Fluffeh writes:
"For a few years the National Research Council, National Science Teachers Association, and the American Association for the Advancement of Science have been working to put together a set of standards for teaching science in public education schools. So far, nine states and the District of Columbia have adopted the standards. Wyoming doesn't appear to have issues with evolution. Instead, climate science appears to be the problem. That's not because any of the legislators have actually studied the science involved and found it lacking. The issue appears to be solely with the implications of the science.
State Representative Matt Teeters had this to say '[The standards] handle global warming as settled science.
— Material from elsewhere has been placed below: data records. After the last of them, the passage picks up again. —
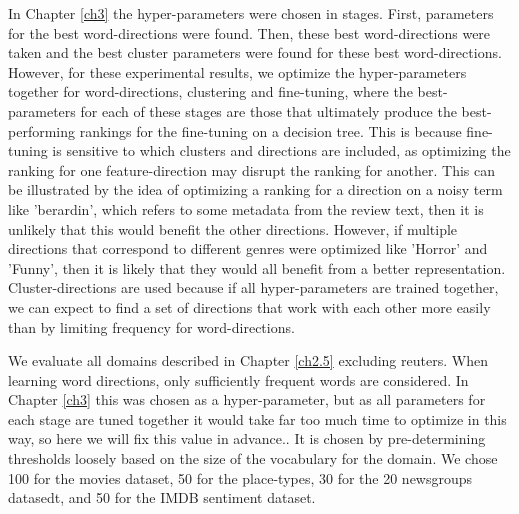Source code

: 
In Chapter \ref{ch3} the hyper-parameters were chosen in stages. First, parameters for the best word-directions were found. Then, these best word-directions were taken and the best cluster parameters were found for these  best word-directions. However, for these experimental results, we optimize the hyper-parameters together for word-directions, clustering and fine-tuning, where the best-parameters for each of these stages are those that ultimately produce the best-performing rankings for the fine-tuning on a decision tree.  This is because fine-tuning is sensitive to which clusters and directions are included, as optimizing the ranking for one feature-direction may disrupt the ranking for another. This can be illustrated by the idea of optimizing a ranking for a direction on a noisy term like 'berardin', which refers to some metadata from the review text, then it is unlikely that this would benefit the other directions. However, if multiple directions that correspond to different genres were optimized like 'Horror' and 'Funny', then it is likely that they would all benefit from a better representation. Cluster-directions are used because if all hyper-parameters are trained together, we can expect to find a set of directions that work with each other more easily than by limiting frequency for word-directions. 

We evaluate  all domains described in Chapter \ref{ch2.5} excluding reuters. When learning word directions, only sufficiently frequent words are considered. In Chapter \ref{ch3} this was chosen as a hyper-parameter, but as all parameters for each stage are tuned together it would take far too much time to optimize in this way, so here we will fix this value in advance.. It is chosen by pre-determining thresholds loosely based on the size of the vocabulary for the domain. We chose 100 for the movies dataset,  50 for the place-types, 30 for the 20 newsgroups datasedt, and 50 for the IMDB sentiment dataset. 

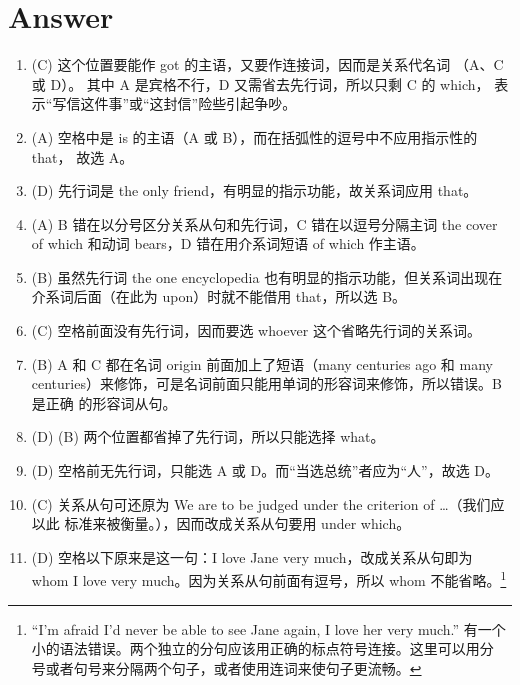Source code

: \section{Answer}
\begin{enumerate}
\item (C) 这个位置要能作 got 的主语，又要作连接词，因而是关系代名词
  （A、C 或 D）。 其中 A 是宾格不行，D 又需省去先行词，所以只剩 C 的 which，
  表示“写信这件事”或“这封信”险些引起争吵。


\item (A) 空格中是 is 的主语（A 或 B），而在括弧性的逗号中不应用指示性的 that，
  故选 A。

\item (D) 先行词是 the only friend，有明显的指示功能，故关系词应用 that。

\item (A) B 错在以分号区分关系从句和先行词，C 错在以逗号分隔主词 the cover of which 和动词 bears，D 错在用介系词短语 of which 作主语。


\item  (B) 虽然先行词 the one encyclopedia 也有明显的指示功能，但关系词出现在介系词后面（在此为 upon）时就不能借用 that，所以选 B。

\item (C) 空格前面没有先行词，因而要选 whoever 这个省略先行词的关系词。

\item (B) A 和 C 都在名词 origin 前面加上了短语（many centuries ago 和 many
  centuries）来修饰，可是名词前面只能用单词的形容词来修饰，所以错误。B 是正确
  的形容词从句。

\item {} (D)  (B) 两个位置都省掉了先行词，所以只能选择 what。
\item (D) 空格前无先行词，只能选 A 或 D。而“当选总统”者应为“人”，故选 D。


\item (C) 关系从句可还原为 We are to be judged under the criterion of \ldots（我们应以此
  标准来被衡量。），因而改成关系从句要用 under which。


\item (D) 空格以下原来是这一句：I love Jane very much，改成关系从句即为 whom I
  love very much。因为关系从句前面有逗号，所以 whom 不能省略。\footnote{
    “I'm afraid I'd never be able to see Jane again, I love her very much.”
    有一个小的语法错误。两个独立的分句应该用正确的标点符号连接。这里可以用分
    号或者句号来分隔两个句子，或者使用连词来使句子更流畅。

}
\end{enumerate}
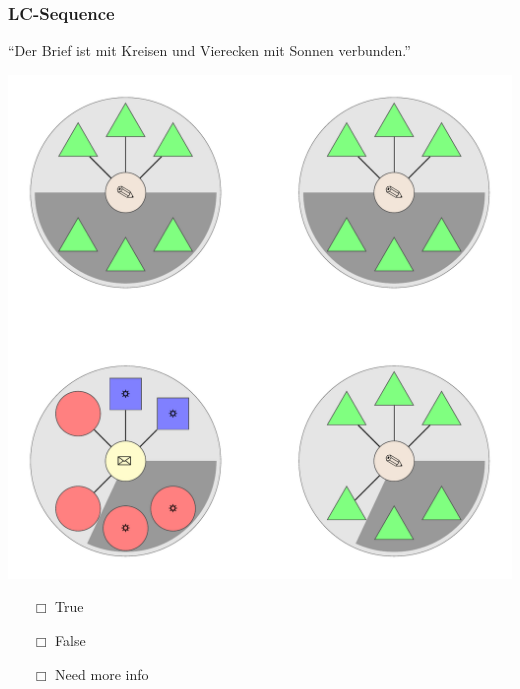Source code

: \documentclass[fleqn,10pt,xcolor=dvipsnames]{beamer}
\newcommand{\LC}{LC\xspace}
\newcommand{\mymark}[1]{{\color{mycol}{#1}}}
\begin{document}
\begin{frame}
  \frametitle{\LC-Sequence}
  \begin{center}
    ``Der Brief ist mit Kreisen und Vierecken mit Sonnen verbunden.''

    \vspace{0.1cm}

    \includegraphics[width=0.5 \textwidth]{../../pictures/lc_01_4.pdf}

    \vspace{0.1cm}

    \begin{multicols}{3}
      \begin{itemize} 
      \item[$\Box$] True\\
        \onslide<2>{$\leadsto$  \mymark{false}}
      \item[$\Box$] False\\
        \onslide<2>{$\leadsto$ \mymark{false}}
      \item[$\Box$] Need more info 
      \end{itemize}
    \end{multicols}

  \end{center}
\end{frame}
\end{document}
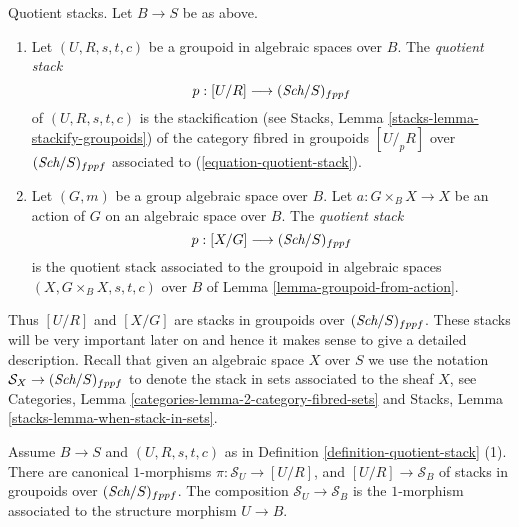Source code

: \begin{definition}
\label{definition-quotient-stack}
Quotient stacks. Let $B \to S$ be as above.
\begin{enumerate}
\item Let $(U, R, s, t, c)$ be a groupoid in algebraic spaces over $B$.
The {\it quotient stack}
$$
p : [U/R] \longrightarrow (\textit{Sch}/S)_{fppf}
$$
of $(U, R, s, t, c)$ is the stackification (see
Stacks, Lemma \ref{stacks-lemma-stackify-groupoids})
of the category fibred in groupoids $[U/_{\!p}R]$ over
$(\textit{Sch}/S)_{fppf}$ associated to
(\ref{equation-quotient-stack}).
\item Let $(G, m)$ be a group algebraic space over $B$.
Let $a : G \times_B X \to X$ be an action of $G$ on an algebraic space
over $B$. The {\it quotient stack}
$$
p : [X/G] \longrightarrow (\textit{Sch}/S)_{fppf}
$$
is the quotient stack associated to the groupoid in algebraic spaces
$(X, G \times_B X, s, t, c)$ over $B$ of
Lemma \ref{lemma-groupoid-from-action}.
\end{enumerate}
\end{definition}

\noindent
Thus $[U/R]$ and $[X/G]$ are stacks in groupoids over
$(\textit{Sch}/S)_{fppf}$. These stacks will be very important later
on and hence it makes sense to give a detailed description.
Recall that given an algebraic space $X$ over $S$ we use the
notation $\mathcal{S}_X \to (\textit{Sch}/S)_{fppf}$ to denote
the stack in sets associated to the sheaf $X$, see
Categories, Lemma \ref{categories-lemma-2-category-fibred-sets}
and
Stacks, Lemma \ref{stacks-lemma-when-stack-in-sets}.

\begin{lemma}
\label{lemma-quotient-stack-arrows}
Assume $B \to S$ and $(U, R, s, t, c)$ as in
Definition \ref{definition-quotient-stack} (1).
There are canonical $1$-morphisms
$\pi : \mathcal{S}_U \to [U/R]$, and $[U/R] \to \mathcal{S}_B$
of stacks in groupoids over $(\textit{Sch}/S)_{fppf}$.
The composition $\mathcal{S}_U \to \mathcal{S}_B$ is the $1$-morphism
associated to the structure morphism $U \to B$.
\end{lemma}

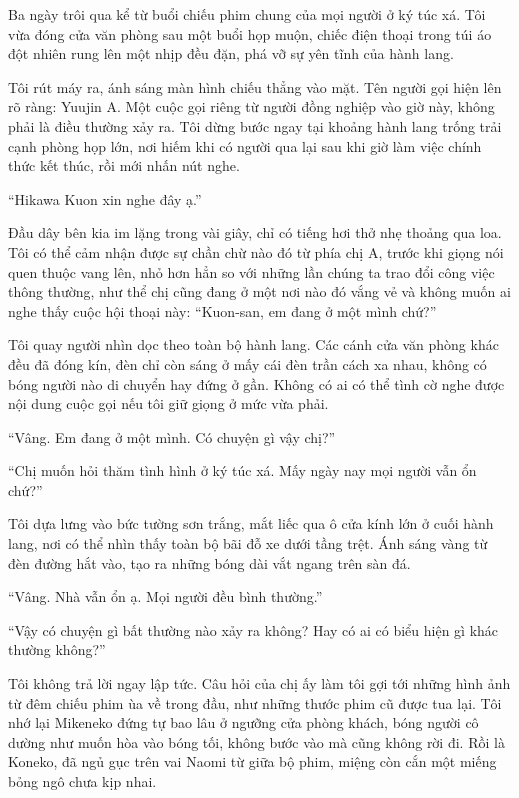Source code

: \documentclass[../main.tex]{subfiles}
\begin{document}

Ba ngày trôi qua kể từ buổi chiếu phim chung của mọi người ở ký túc xá. Tôi vừa đóng cửa văn phòng sau một buổi họp muộn, chiếc điện thoại trong túi áo đột nhiên rung lên một nhịp đều đặn, phá vỡ sự yên tĩnh của hành lang.

Tôi rút máy ra, ánh sáng màn hình chiếu thẳng vào mặt. Tên người gọi hiện lên rõ ràng: Yuujin A. Một cuộc gọi riêng từ người đồng nghiệp vào giờ này, không phải là điều thường xảy ra. Tôi dừng bước ngay tại khoảng hành lang trống trải cạnh phòng họp lớn, nơi hiếm khi có người qua lại sau khi giờ làm việc chính thức kết thúc, rồi mới nhấn nút nghe.

``Hikawa Kuon xin nghe đây ạ.''

Đầu dây bên kia im lặng trong vài giây, chỉ có tiếng hơi thở nhẹ thoảng qua loa. Tôi có thể cảm nhận được sự chần chừ nào đó từ phía chị A, trước khi giọng nói quen thuộc vang lên, nhỏ hơn hẳn so với những lần chúng ta trao đổi công việc thông thường, như thể chị cũng đang ở một nơi nào đó vắng vẻ và không muốn ai nghe thấy cuộc hội thoại này: ``Kuon-san, em đang ở một mình chứ?''

Tôi quay người nhìn dọc theo toàn bộ hành lang. Các cánh cửa văn phòng khác đều đã đóng kín, đèn chỉ còn sáng ở mấy cái đèn trần cách xa nhau, không có bóng người nào di chuyển hay đứng ở gần. Không có ai có thể tình cờ nghe được nội dung cuộc gọi nếu tôi giữ giọng ở mức vừa phải.

``Vâng. Em đang ở một mình. Có chuyện gì vậy chị?''

``Chị muốn hỏi thăm tình hình ở ký túc xá. Mấy ngày nay mọi người vẫn ổn chứ?''

Tôi dựa lưng vào bức tường sơn trắng, mắt liếc qua ô cửa kính lớn ở cuối hành lang, nơi có thể nhìn thấy toàn bộ bãi đỗ xe dưới tầng trệt. Ánh sáng vàng từ đèn đường hắt vào, tạo ra những bóng dài vắt ngang trên sàn đá.

``Vâng. Nhà vẫn ổn ạ. Mọi người đều bình thường.''

``Vậy có chuyện gì bất thường nào xảy ra không? Hay có ai có biểu hiện gì khác thường không?''

Tôi không trả lời ngay lập tức. Câu hỏi của chị ấy làm tôi gợi tới những hình ảnh từ đêm chiếu phim ùa về trong đầu, như những thước phim cũ được tua lại. Tôi nhớ lại Mikeneko đứng tự bao lâu ở ngưỡng cửa phòng khách, bóng người cô dường như muốn hòa vào bóng tối, không bước vào mà cũng không rời đi. Rồi là Koneko, đã ngủ gục trên vai Naomi từ giữa bộ phim, miệng còn cắn một miếng bỏng ngô chưa kịp nhai.
\end{document}
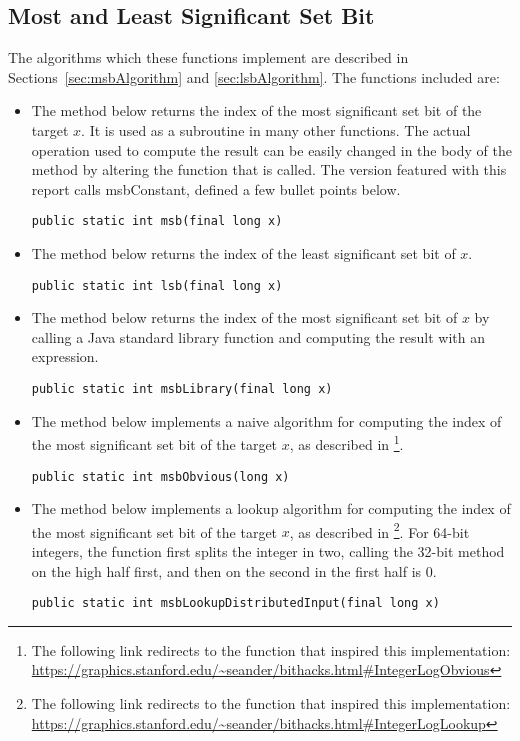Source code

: \subsection{Most and Least Significant Set Bit}

The algorithms which these functions implement are described in Sections~\ref{sec:msbAlgorithm} and \ref{sec:lsbAlgorithm}.
The functions included are:

\begin{itemize}
    \item
    The method below returns the index of the most significant set bit of the target $x$. It is used as a subroutine in many other functions. The actual operation used to compute the result can be easily changed in the body of the method by altering the function that is called. The version featured with this report calls {\ttfamily msbConstant}, defined a few bullet points below.
    \begin{lstlisting}
public static int msb(final long x)
    \end{lstlisting}
    
    \item
    The method below returns the index of the least significant set bit of $x$.
    \begin{lstlisting}
public static int lsb(final long x)
    \end{lstlisting}
    
    \item
    The method below returns the index of the most significant set bit of $x$ by calling a Java standard library function and computing the result with an expression.
    \begin{lstlisting}
public static int msbLibrary(final long x)
    \end{lstlisting}
    
    \item
    The method below implements a naive algorithm for computing the index of the most significant set bit of the target $x$, as described in \cite{bittricks}\footnote{The following link redirects to the function that inspired this implementation: \url{https://graphics.stanford.edu/~seander/bithacks.html\#IntegerLogObvious}}.
    \begin{lstlisting}
public static int msbObvious(long x)
    \end{lstlisting}
    
    \item
    The method below implements a lookup algorithm for computing the index of the most significant set bit of the target $x$, as described in \cite{bittricks}\footnote{The following link redirects to the function that inspired this implementation: \url{https://graphics.stanford.edu/~seander/bithacks.html\#IntegerLogLookup}}. For 64-bit integers, the function first splits the integer in two, calling the 32-bit method on the high half first, and then on the second in the first half is $0$.
    \begin{lstlisting}
public static int msbLookupDistributedInput(final long x)
    \end{lstlisting}


\end{itemize}
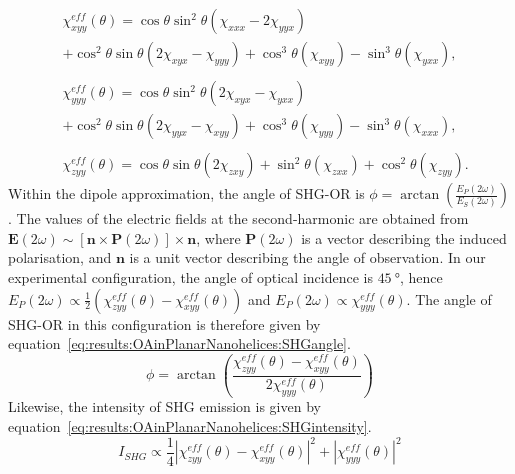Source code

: \begin{equation}\label{eq:results:OAinPlanarNanohelices:ChiEff}
	\begin{split}
		&\chi_{xyy}^{eff}(\theta) = \cos\theta\sin^2\theta(\chi_{xxx} - 2\chi_{yyx}) \\
		&+ {\cos^2}\theta\sin\theta (2\chi _{xyx} - \chi_{yyy}) + {\cos^3}\theta(\chi_{xyy}) - {\sin^3}\theta(\chi _{yxx}), \\
		\\
		&\chi_{yyy}^{eff}(\theta) = \cos\theta\sin^2\theta(2\chi_{xyx} - \chi_{yxx}) \\
		&+ {\cos^2}\theta\sin\theta (2\chi _{yyx} - \chi_{xyy}) + {\cos^3}\theta(\chi_{yyy}) - {\sin^3}\theta(\chi _{xxx}), \\
		\\
		&\chi _{zyy}^{eff}(\theta) = \cos\theta\sin\theta (2\chi_{zxy}) + {\sin^2}\theta(\chi_{zxx}) + {\cos^2}\theta (\chi_{zyy}).
	\end{split}
\end{equation}
Within the dipole approximation, the angle of SHG-OR is $\phi=\arctan{\left(\frac{E_P\left(2\omega\right)}{E_S\left(2\omega\right)}\right)}$. 
The values of the electric fields at the second-harmonic are obtained from ${\mathbf{E}(2\omega)\sim[\mathbf{n}\times\mathbf{P}(2\omega)]\times\mathbf{n}}$, where $\mathbf{P}(2\omega)$ is a vector describing the induced polarisation, and $\mathbf{n}$ is a unit vector describing the angle of observation. 
In our experimental configuration, the angle of optical incidence is $\SI{45}{\degree}$, hence $E_P(2\omega)\propto\frac{1}{2}(\chi_{zyy}^{eff}(\theta)-\chi_{xyy}^{eff}(\theta))$ and $E_P(2\omega)\propto\chi_{yyy}^{eff}(\theta)$. 
The angle of SHG-OR in this configuration is therefore given by equation~\ref{eq:results:OAinPlanarNanohelices:SHGangle}.
\begin{equation}\label{eq:results:OAinPlanarNanohelices:SHGangle}
	\phi  = \arctan \left({\frac{\chi_{zyy}^{eff}(\theta) - \chi _{xyy}^{eff}(\theta)}{2\chi _{yyy}^{eff}(\theta)}}\right)
\end{equation}
Likewise, the intensity of SHG emission is given by equation~\ref{eq:results:OAinPlanarNanohelices:SHGintensity}.
\begin{equation}\label{eq:results:OAinPlanarNanohelices:SHGintensity}
	I_{SHG} \propto \frac{1}{4}{\left| {\chi _{zyy}^{eff}\left( \theta  \right) - \chi _{xyy}^{eff}\left( \theta  \right)} \right|^2} + {\left| {\chi _{yyy}^{eff}\left( \theta  \right)} \right|^2}
\end{equation}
There's all kind of social implications involved in that that I don't think would be good for Wyoming.' Specifically, Teeters seems to think that having citizens of the state accept climate science would 'wreck Wyoming's economy,' which relies heavily on fossil fuel production."
(Score: 3, Interesting) by Reziac on Tuesday March 18 2014, @01:05AM
Tourism has a basic problem as your economic base:
It depends on other people having disposable income, that they are willing to spend on your tourist attractions.
When others' economies dip, the tourism economy dies. And the only jobs it provides are in the service industries.
Tourism is fine as a secondary industry, but relying on it is folly.
(I speak as a resident of Montana, having watched swaths of this state's economy go to hell when the gas crunch killed "See the USA in your Chevrolet" as everyone's summer vacation.)
And there is no Alkibiades to come back and save us from ourselves.